Mike has also worked on efforts to provide adequate and stable funding for that highway and other transportation projects. He was Treasurer for Referendum 49--a measure placed on the ballot by the Legislature and passed by the voters--that funded more than $2 billion in highway projects. He was also Treasurer and a spokesperson for the unsuccessful campaign to defeat Initiative 695, the measure that effectively repealed R-49 and eliminated funding for highways, ferries and transit. He served on the Steering Committee for the Washington Transportation Alliance, a coalition of labor and business working for transportation solutions.
His other volunteer civic contributions include: Republican Member of the King County Redistricting Committee; Board Member, Chief Seattle Council, Boy Scouts of America (Mike is an Eagle Scout); King County Special Deputy Prosecuting Attorney (prosecuted felony drug cases).
Mike grew up in Redmond, Washington when its single stoplight was the only monopoly in town. Mike's father was a Russian immigrant who, as a young boy, was separated from his family by the Nazi's to serve as forced labor. The first in his family to go to college, Mike attended Stanford on a financial need scholarship (working summers as a clerk at Safeway).

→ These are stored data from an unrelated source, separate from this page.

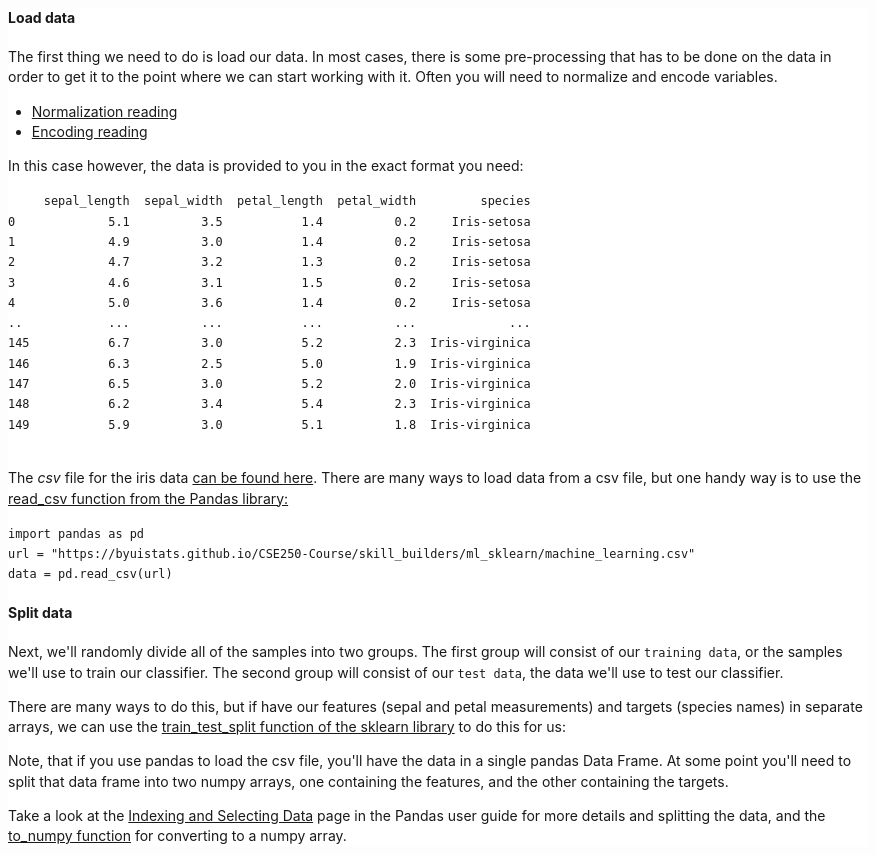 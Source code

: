 #### Load data

The first thing we need to do is load our data. In most cases, there is some pre-processing that has to be done on the data in order to get it to the point where we can start working with it. Often you will need to normalize and encode variables.

- [Normalization reading](https://sebastianraschka.com/Articles/2014_about_feature_scaling.html)
- [Encoding reading](https://pbpython.com/categorical-encoding.html)



In this case however, the data is provided to you in the exact format you need:

```
     sepal_length  sepal_width  petal_length  petal_width         species
0             5.1          3.5           1.4          0.2     Iris-setosa
1             4.9          3.0           1.4          0.2     Iris-setosa
2             4.7          3.2           1.3          0.2     Iris-setosa
3             4.6          3.1           1.5          0.2     Iris-setosa
4             5.0          3.6           1.4          0.2     Iris-setosa
..            ...          ...           ...          ...             ...
145           6.7          3.0           5.2          2.3  Iris-virginica
146           6.3          2.5           5.0          1.9  Iris-virginica
147           6.5          3.0           5.2          2.0  Iris-virginica
148           6.2          3.4           5.4          2.3  Iris-virginica
149           5.9          3.0           5.1          1.8  Iris-virginica
 
```

The *csv* file for the iris data [can be found here](iris.csv). There are many ways to load data from a csv file, but one handy way is to use the [read_csv function from the Pandas library:](https://pandas.pydata.org/pandas-docs/stable/reference/api/pandas.read_csv.html)


```
import pandas as pd
url = "https://byuistats.github.io/CSE250-Course/skill_builders/ml_sklearn/machine_learning.csv"
data = pd.read_csv(url)
```

#### Split data

Next, we'll randomly divide all of the samples into two groups. The first group will consist of our `training data`, or the samples we'll use to train our classifier. The second group will consist of our `test data`, the data we'll use to test our classifier.

There are many ways to do this, but if have our features (sepal and petal measurements) and targets (species names) in separate arrays, we can use the [train_test_split function of the sklearn library](https://scikit-learn.org/stable/modules/generated/sklearn.model_selection.train_test_split.html?highlight=train_test_split#sklearn.model_selection.train_test_split) to do this for us:

Note, that if you use pandas to load the csv file, you'll have the data in a single pandas Data Frame. At some point you'll need to split that data frame into two numpy arrays, one containing the features, and the other containing the targets.

Take a look at the [Indexing and Selecting Data](https://pandas.pydata.org/pandas-docs/stable/user_guide/indexing.html) page in the Pandas user guide for more details and splitting the data, and the [to_numpy function](https://pandas.pydata.org/pandas-docs/stable/reference/api/pandas.DataFrame.to_numpy.html) for converting to a numpy array.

Mike was Managing Editor of The Stanford Daily and a correspondent for The San Francisco Chronicle. He graduated with honors and distinction with a degree in History and Economics.
Mike graduated from the University of Chicago Law School (also on a financial need scholarship) where he was a member of The University of Chicago Law Review.
Mike lives on Cougar Mountain with his wife and two boys, and likes to climb, ski and play soccer whenever he gets a chance.